On Thursday 07 June 2007 15:45, Oliver Kullmann wrote:
> Hello,
>
...
> The directory structure is "fractal" (or "recursive") and "dynamic", so
> for example modules have subdirectories Module/tests, containing generic
> tests for the components provided by the modules, where Module/tests might
> contain a tests-subdirectory itself for testing the testsystem etc.;
> additions are detected automatically, no registrations whatsoever is
> required for tests, but by running "make check" all new or changed tests
> are compiled and executed (of course, the produced link-libraries,
> executables, text files etc. are stored in some other directory-hierarchy,
> similar to the source-hierarchy, but, of course, also with many
> differences).

You can detect directories and/or files with cmake, using IF(EXISTS) or 
FILE(GLOB). This way you can collect at cmake time the directories or files 
you want to build. If you then add a new file/directory, you will have 
to "touch" any of the cmake files to force cmake to run again if you 
enter "make" (or run cmake directly).
But I would not recommend this (because people will forget to rerun cmake or 
to touch a file).
You can make these things easier by creating your own high-level cmake macros.

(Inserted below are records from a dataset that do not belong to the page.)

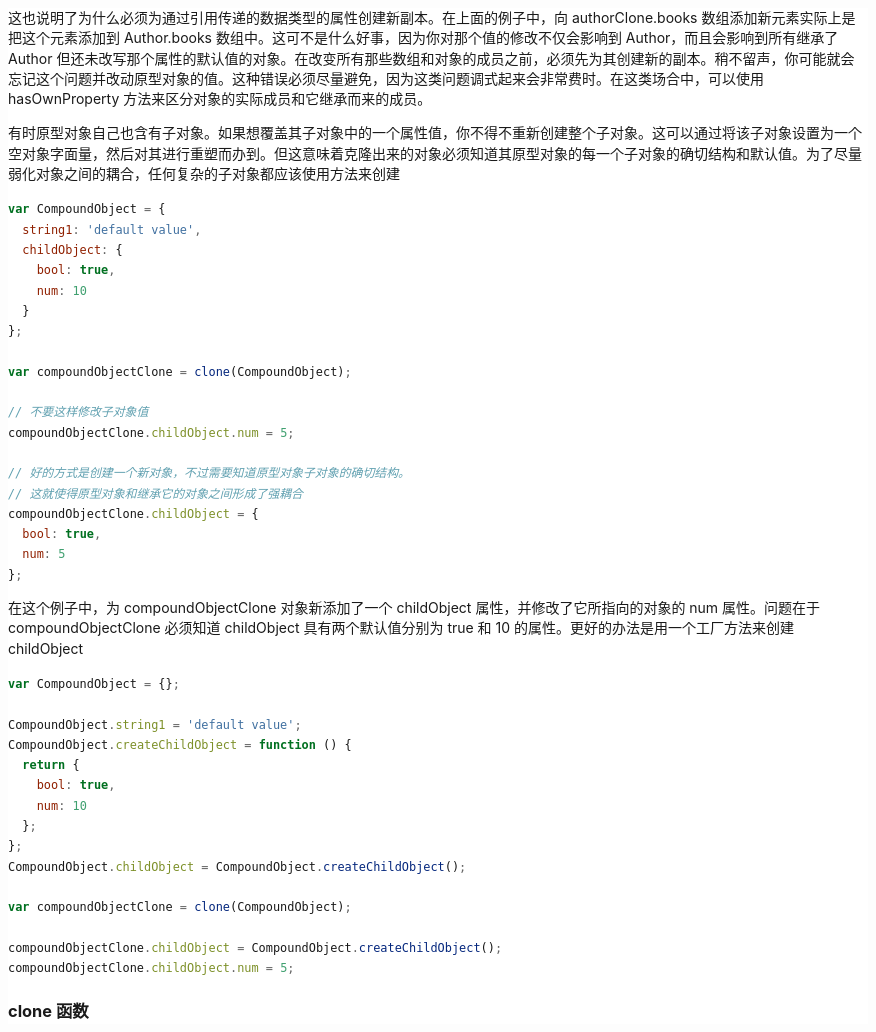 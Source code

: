
这也说明了为什么必须为通过引用传递的数据类型的属性创建新副本。在上面的例子中，向 authorClone.books 数组添加新元素实际上是把这个元素添加到 Author.books 数组中。这可不是什么好事，因为你对那个值的修改不仅会影响到 Author，而且会影响到所有继承了 Author 但还未改写那个属性的默认值的对象。在改变所有那些数组和对象的成员之前，必须先为其创建新的副本。稍不留声，你可能就会忘记这个问题并改动原型对象的值。这种错误必须尽量避免，因为这类问题调式起来会非常费时。在这类场合中，可以使用 hasOwnProperty 方法来区分对象的实际成员和它继承而来的成员。

有时原型对象自己也含有子对象。如果想覆盖其子对象中的一个属性值，你不得不重新创建整个子对象。这可以通过将该子对象设置为一个空对象字面量，然后对其进行重塑而办到。但这意味着克隆出来的对象必须知道其原型对象的每一个子对象的确切结构和默认值。为了尽量弱化对象之间的耦合，任何复杂的子对象都应该使用方法来创建

```js
var CompoundObject = {
  string1: 'default value',
  childObject: {
    bool: true,
    num: 10
  }
};

var compoundObjectClone = clone(CompoundObject);

// 不要这样修改子对象值
compoundObjectClone.childObject.num = 5;

// 好的方式是创建一个新对象，不过需要知道原型对象子对象的确切结构。
// 这就使得原型对象和继承它的对象之间形成了强耦合
compoundObjectClone.childObject = {
  bool: true,
  num: 5
};
```

在这个例子中，为 compoundObjectClone 对象新添加了一个 childObject 属性，并修改了它所指向的对象的 num 属性。问题在于 compoundObjectClone 必须知道 childObject 具有两个默认值分别为 true 和 10 的属性。更好的办法是用一个工厂方法来创建 childObject

```js
var CompoundObject = {};

CompoundObject.string1 = 'default value';
CompoundObject.createChildObject = function () {
  return {
    bool: true,
    num: 10
  };
};
CompoundObject.childObject = CompoundObject.createChildObject();

var compoundObjectClone = clone(CompoundObject);

compoundObjectClone.childObject = CompoundObject.createChildObject();
compoundObjectClone.childObject.num = 5;

```

### clone 函数
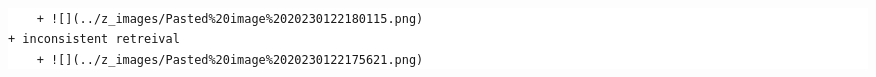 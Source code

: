 		+ ![](../z_images/Pasted%20image%2020230122180115.png)
	+ inconsistent retreival
		+ ![](../z_images/Pasted%20image%2020230122175621.png) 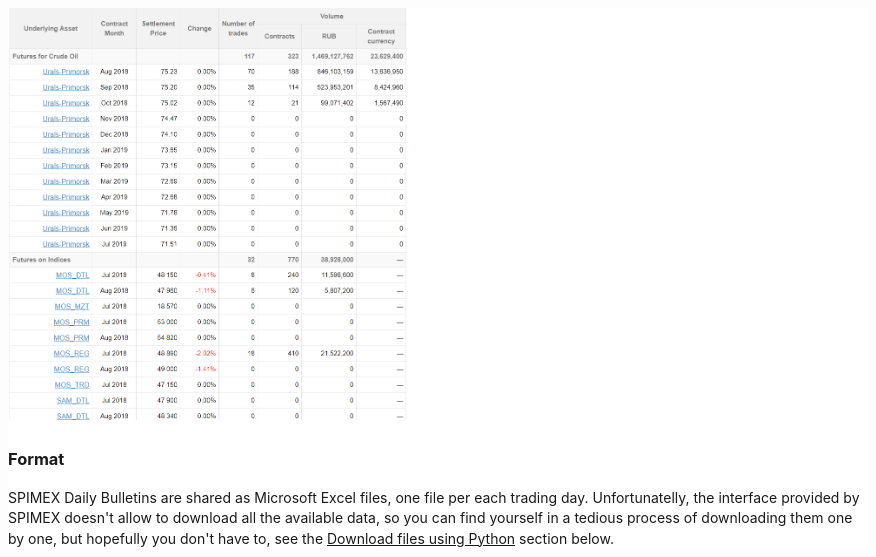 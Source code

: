 <img src="doc/Key Indicators (SPIMEX website).png" alt="Key Indicators (SPIMEX website)" width="400px"/>

### Format
SPIMEX Daily Bulletins are shared as Microsoft Excel files, one file per each trading day. Unfortunatelly, the interface provided by SPIMEX doesn't allow to download all the available data, so you can find yourself in a tedious process of downloading them one by one, but hopefully you don't have to, see the [Download files using Python](#download-files-using-python) section below. 
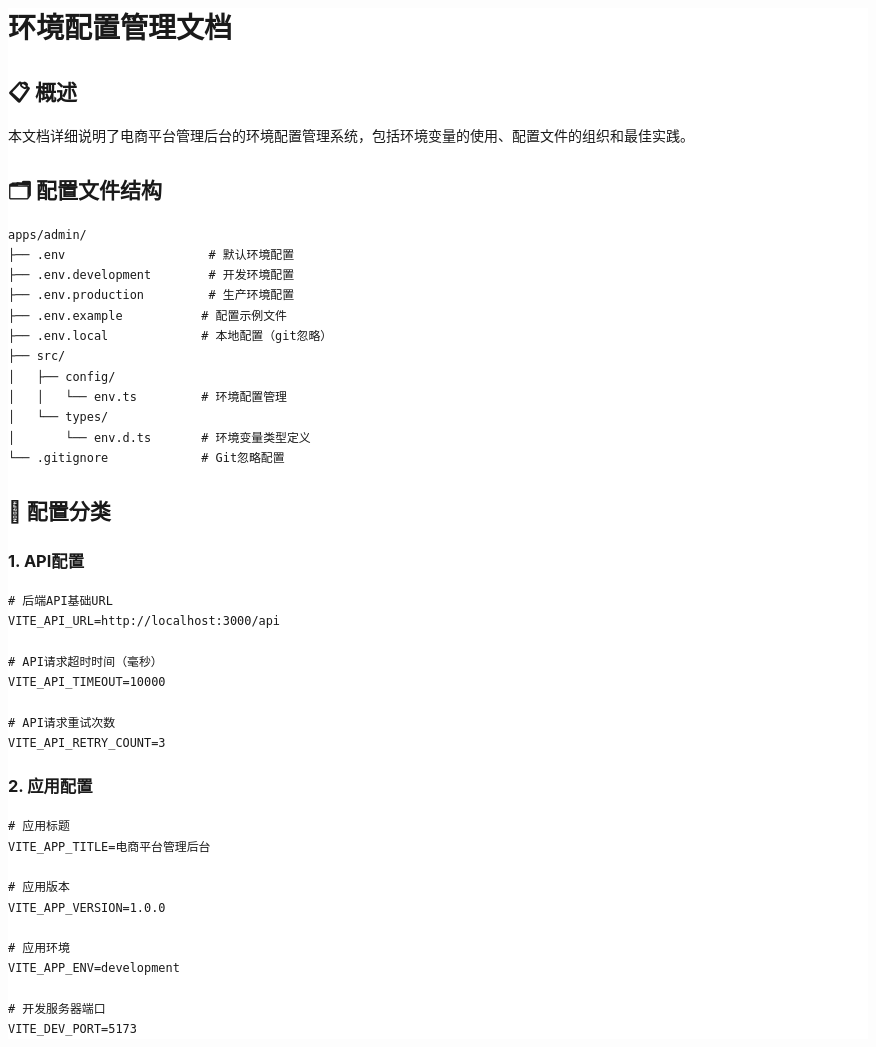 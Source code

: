 # 环境配置管理文档

## 📋 概述

本文档详细说明了电商平台管理后台的环境配置管理系统，包括环境变量的使用、配置文件的组织和最佳实践。

## 🗂️ 配置文件结构

```
apps/admin/
├── .env                    # 默认环境配置
├── .env.development        # 开发环境配置
├── .env.production         # 生产环境配置
├── .env.example           # 配置示例文件
├── .env.local             # 本地配置（git忽略）
├── src/
│   ├── config/
│   │   └── env.ts         # 环境配置管理
│   └── types/
│       └── env.d.ts       # 环境变量类型定义
└── .gitignore             # Git忽略配置
```

## 🔧 配置分类

### 1. API配置
```env
# 后端API基础URL
VITE_API_URL=http://localhost:3000/api

# API请求超时时间（毫秒）
VITE_API_TIMEOUT=10000

# API请求重试次数
VITE_API_RETRY_COUNT=3
```

### 2. 应用配置
```env
# 应用标题
VITE_APP_TITLE=电商平台管理后台

# 应用版本
VITE_APP_VERSION=1.0.0

# 应用环境
VITE_APP_ENV=development

# 开发服务器端口
VITE_DEV_PORT=5173
```

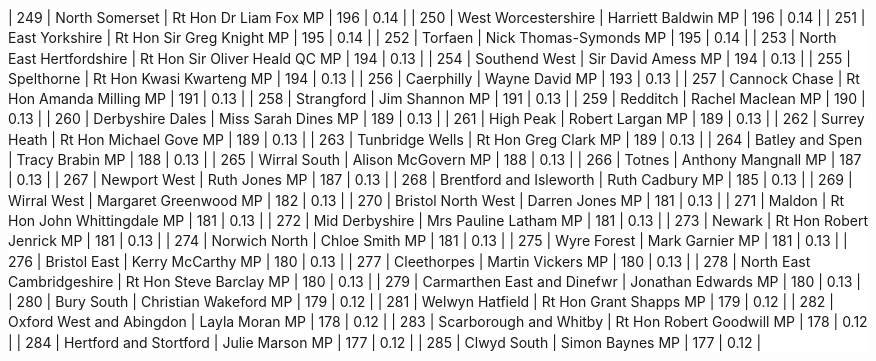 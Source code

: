 | 249 | North Somerset | Rt Hon Dr Liam Fox MP | 196 | 0.14 |
| 250 | West Worcestershire | Harriett Baldwin MP | 196 | 0.14 |
| 251 | East Yorkshire | Rt Hon Sir Greg Knight MP | 195 | 0.14 |
| 252 | Torfaen | Nick Thomas-Symonds MP | 195 | 0.14 |
| 253 | North East Hertfordshire | Rt Hon Sir Oliver Heald QC MP | 194 | 0.13 |
| 254 | Southend West | Sir David Amess MP | 194 | 0.13 |
| 255 | Spelthorne | Rt Hon Kwasi Kwarteng MP | 194 | 0.13 |
| 256 | Caerphilly | Wayne David MP | 193 | 0.13 |
| 257 | Cannock Chase | Rt Hon Amanda Milling MP | 191 | 0.13 |
| 258 | Strangford | Jim Shannon MP | 191 | 0.13 |
| 259 | Redditch | Rachel Maclean MP | 190 | 0.13 |
| 260 | Derbyshire Dales | Miss Sarah Dines MP | 189 | 0.13 |
| 261 | High Peak | Robert Largan MP | 189 | 0.13 |
| 262 | Surrey Heath | Rt Hon Michael Gove MP | 189 | 0.13 |
| 263 | Tunbridge Wells | Rt Hon Greg Clark MP | 189 | 0.13 |
| 264 | Batley and Spen | Tracy Brabin MP | 188 | 0.13 |
| 265 | Wirral South | Alison McGovern MP | 188 | 0.13 |
| 266 | Totnes | Anthony Mangnall MP | 187 | 0.13 |
| 267 | Newport West | Ruth Jones MP | 187 | 0.13 |
| 268 | Brentford and Isleworth | Ruth Cadbury MP | 185 | 0.13 |
| 269 | Wirral West | Margaret Greenwood MP | 182 | 0.13 |
| 270 | Bristol North West | Darren Jones MP | 181 | 0.13 |
| 271 | Maldon | Rt Hon John Whittingdale MP | 181 | 0.13 |
| 272 | Mid Derbyshire | Mrs Pauline Latham MP | 181 | 0.13 |
| 273 | Newark | Rt Hon Robert Jenrick MP | 181 | 0.13 |
| 274 | Norwich North | Chloe Smith MP | 181 | 0.13 |
| 275 | Wyre Forest | Mark Garnier MP | 181 | 0.13 |
| 276 | Bristol East | Kerry McCarthy MP | 180 | 0.13 |
| 277 | Cleethorpes | Martin Vickers MP | 180 | 0.13 |
| 278 | North East Cambridgeshire | Rt Hon Steve Barclay MP | 180 | 0.13 |
| 279 | Carmarthen East and Dinefwr | Jonathan Edwards MP | 180 | 0.13 |
| 280 | Bury South | Christian Wakeford MP | 179 | 0.12 |
| 281 | Welwyn Hatfield | Rt Hon Grant Shapps MP | 179 | 0.12 |
| 282 | Oxford West and Abingdon | Layla Moran MP | 178 | 0.12 |
| 283 | Scarborough and Whitby | Rt Hon Robert Goodwill MP | 178 | 0.12 |
| 284 | Hertford and Stortford | Julie Marson MP | 177 | 0.12 |
| 285 | Clwyd South | Simon Baynes MP | 177 | 0.12 |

> It appears now that the computational power of cmake is rather restricted?
> There seem to be no functions?? (While we had hoped that there are many
> more than in make?) Even just a shell-call seems to need to be programmed
> by ourselves?? (I can't believe that, but couldn't find it.)

Yes, because not all systems supported by cmake have a shell. So you better 
stay with cmake functions if you want to stay portable (which you don't 
want). If you want to call external programs, there are different ways in 
cmake:
execute_process - at cmake time
add_custom_command/add_custom_target - at build time

> A lesser problem (likely) seems to be that there is no really fine-grained
> control over where all those auxiliary files go? It seems the basic
> assumption is that of having a build-directory (used only once), where all
> sort of stuff can be dumped to, and then with the final "make install" the
> "relevant" files are moved elsewhere?

Yes. 
But why would you care about helper files in your build tree ?
But you can set up the directories where libraries and executables go 
explicitely by setting the EXECUTABLE_OUTPUT_PATH and LIBRARY_OUTPUT_PATH.

...
> then you have to operate in that tree, not in the source-tree?!? (We find
> it very convenient to only work in the source-sub-directory we are
> currently concerned with, and the build system directs all output to the
> right places (somewhere else); and having to "be" at two different places
> at the same time, in the source-directory and in the related
> "build-directory", might open the possibility for subtle bugs.)

While it takes a bit to get used to, building out-of-source has many 
advantages and once your used to it you don't want to build in-source 
anymore.
-you can have buildtrees for multiple configurations (release, debug)
-no file goes into the source tree, so it stays completely clean
-you can have buildtrees for different toolchains to check whether they work
-you can simply remove the buildtree and rerun cmake so everything's fresh 
again

You really should do it (I also hesitated in the beginning).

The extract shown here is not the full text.